Are you fed up with the word innovation? Personally, I’m sick of it, not least because I feel that my job demands I keep using it. There have been occasions over the last year when I’ve felt that my chosen vocation is to say the ‘i’ word as many times a day as possible while keeping a straight face. I was saying as much to my colleague Phil this morning. “Innovation is the guy who invented the lightbulb” he agreed “not moving something to the left”.
The more sophisticated retailers now have operational teams who are focused day in, day out on iterative optimisation. This is the bread and butter of digital retail. It is easy to justify (in fact it should now be beyond requiring justification) because it produces measurable uplift and increase in conversion. What it doesn’t do is build the future of the business. The difference nowadays is that ‘the future of the business’ used to be something you could think of as years or even decades away. The event horizon is much closer now and the need for major change or improvement can often be measured in months.

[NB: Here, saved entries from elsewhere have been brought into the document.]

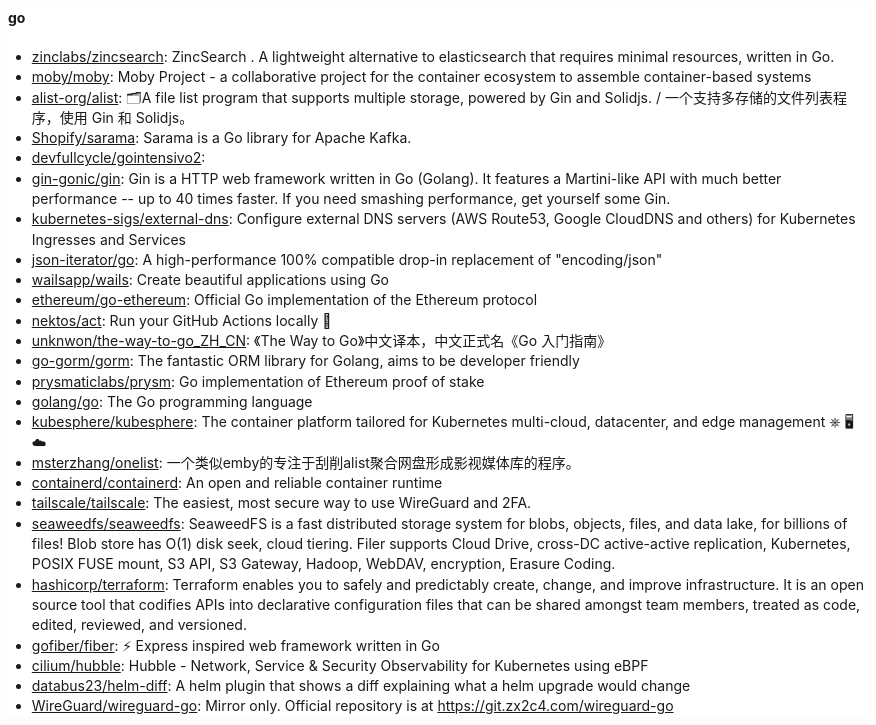 #### go
* [zinclabs/zincsearch](https://github.com/zinclabs/zincsearch): ZincSearch . A lightweight alternative to elasticsearch that requires minimal resources, written in Go.
* [moby/moby](https://github.com/moby/moby): Moby Project - a collaborative project for the container ecosystem to assemble container-based systems
* [alist-org/alist](https://github.com/alist-org/alist): 🗂️A file list program that supports multiple storage, powered by Gin and Solidjs. / 一个支持多存储的文件列表程序，使用 Gin 和 Solidjs。
* [Shopify/sarama](https://github.com/Shopify/sarama): Sarama is a Go library for Apache Kafka.
* [devfullcycle/gointensivo2](https://github.com/devfullcycle/gointensivo2): 
* [gin-gonic/gin](https://github.com/gin-gonic/gin): Gin is a HTTP web framework written in Go (Golang). It features a Martini-like API with much better performance -- up to 40 times faster. If you need smashing performance, get yourself some Gin.
* [kubernetes-sigs/external-dns](https://github.com/kubernetes-sigs/external-dns): Configure external DNS servers (AWS Route53, Google CloudDNS and others) for Kubernetes Ingresses and Services
* [json-iterator/go](https://github.com/json-iterator/go): A high-performance 100% compatible drop-in replacement of "encoding/json"
* [wailsapp/wails](https://github.com/wailsapp/wails): Create beautiful applications using Go
* [ethereum/go-ethereum](https://github.com/ethereum/go-ethereum): Official Go implementation of the Ethereum protocol
* [nektos/act](https://github.com/nektos/act): Run your GitHub Actions locally 🚀
* [unknwon/the-way-to-go_ZH_CN](https://github.com/unknwon/the-way-to-go_ZH_CN): 《The Way to Go》中文译本，中文正式名《Go 入门指南》
* [go-gorm/gorm](https://github.com/go-gorm/gorm): The fantastic ORM library for Golang, aims to be developer friendly
* [prysmaticlabs/prysm](https://github.com/prysmaticlabs/prysm): Go implementation of Ethereum proof of stake
* [golang/go](https://github.com/golang/go): The Go programming language
* [kubesphere/kubesphere](https://github.com/kubesphere/kubesphere): The container platform tailored for Kubernetes multi-cloud, datacenter, and edge management ⎈ 🖥 ☁️
* [msterzhang/onelist](https://github.com/msterzhang/onelist): 一个类似emby的专注于刮削alist聚合网盘形成影视媒体库的程序。
* [containerd/containerd](https://github.com/containerd/containerd): An open and reliable container runtime
* [tailscale/tailscale](https://github.com/tailscale/tailscale): The easiest, most secure way to use WireGuard and 2FA.
* [seaweedfs/seaweedfs](https://github.com/seaweedfs/seaweedfs): SeaweedFS is a fast distributed storage system for blobs, objects, files, and data lake, for billions of files! Blob store has O(1) disk seek, cloud tiering. Filer supports Cloud Drive, cross-DC active-active replication, Kubernetes, POSIX FUSE mount, S3 API, S3 Gateway, Hadoop, WebDAV, encryption, Erasure Coding.
* [hashicorp/terraform](https://github.com/hashicorp/terraform): Terraform enables you to safely and predictably create, change, and improve infrastructure. It is an open source tool that codifies APIs into declarative configuration files that can be shared amongst team members, treated as code, edited, reviewed, and versioned.
* [gofiber/fiber](https://github.com/gofiber/fiber): ⚡️ Express inspired web framework written in Go
* [cilium/hubble](https://github.com/cilium/hubble): Hubble - Network, Service & Security Observability for Kubernetes using eBPF
* [databus23/helm-diff](https://github.com/databus23/helm-diff): A helm plugin that shows a diff explaining what a helm upgrade would change
* [WireGuard/wireguard-go](https://github.com/WireGuard/wireguard-go): Mirror only. Official repository is at https://git.zx2c4.com/wireguard-go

To give you an example close to home, Joylab has been working for the last 12 months on developing a SaaS product which is now in Alpha. This has been expensive in terms of time, money and focus: the three resources you never have enough of in business. We don’t regard this as innovation but as a necessary investment in evolving our business model. It hasn’t produced any revenues yet – and it may never turn a profit – but if we want to create a scalable alternative to the standard agency execution model then we can’t afford not to do it. It’s part of our journey to creating a viable future for our business.
If you’re a senior person, ‘innovation’ is part of your job, whether it’s in your title or not. The more senior you are, the more incumbent it’s going to become upon you to produce discontinuous change or improvement.
For a while digital execs will be able to hide behind incremental improvement as there is still plenty of low hanging fruit but as the size and depth of their teams increase the onus is going to come on them to create step change.
What do you think? Can innovation be part of the everyday work of business? What factors are helping or hindering you in the drive to change things?